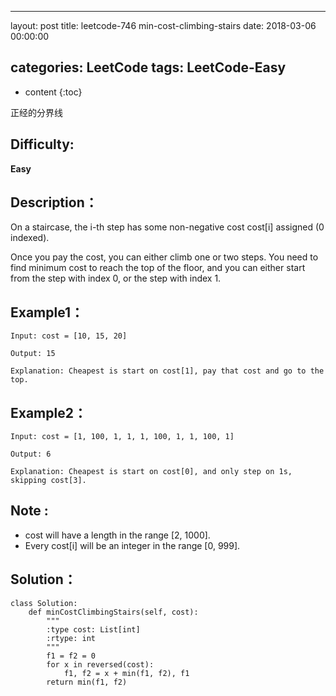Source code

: 
---
layout: post
title:  leetcode-746 min-cost-climbing-stairs
date:   2018-03-06 00:00:00

categories: LeetCode
tags: LeetCode-Easy
---

* content
{:toc}

正经的分界线





## Difficulty:

**Easy**

## Description：

On a staircase, the i-th step has some non-negative cost cost[i] assigned (0 indexed).

Once you pay the cost, you can either climb one or two steps. You need to find minimum 
cost to reach the top of the floor, and you can either start from the step with index 0, 
or the step with index 1.

## Example1：

```
Input: cost = [10, 15, 20]

Output: 15

Explanation: Cheapest is start on cost[1], pay that cost and go to the top.
```

## Example2：

```
Input: cost = [1, 100, 1, 1, 1, 100, 1, 1, 100, 1]

Output: 6

Explanation: Cheapest is start on cost[0], and only step on 1s, skipping cost[3].
```

## Note :

- cost will have a length in the range [2, 1000].
- Every cost[i] will be an integer in the range [0, 999].

## Solution：

```
class Solution:
    def minCostClimbingStairs(self, cost):
        """
        :type cost: List[int]
        :rtype: int
        """
        f1 = f2 = 0
        for x in reversed(cost):
            f1, f2 = x + min(f1, f2), f1
        return min(f1, f2)
```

####

■ Problem:
Your task is to return each line of the data above that contains the string "Explanation".

■ Answer section:
Explanation: Cheapest is start on cost[1], pay that cost and go to the top.
Explanation: Cheapest is start on cost[0], and only step on 1s, skipping cost[3].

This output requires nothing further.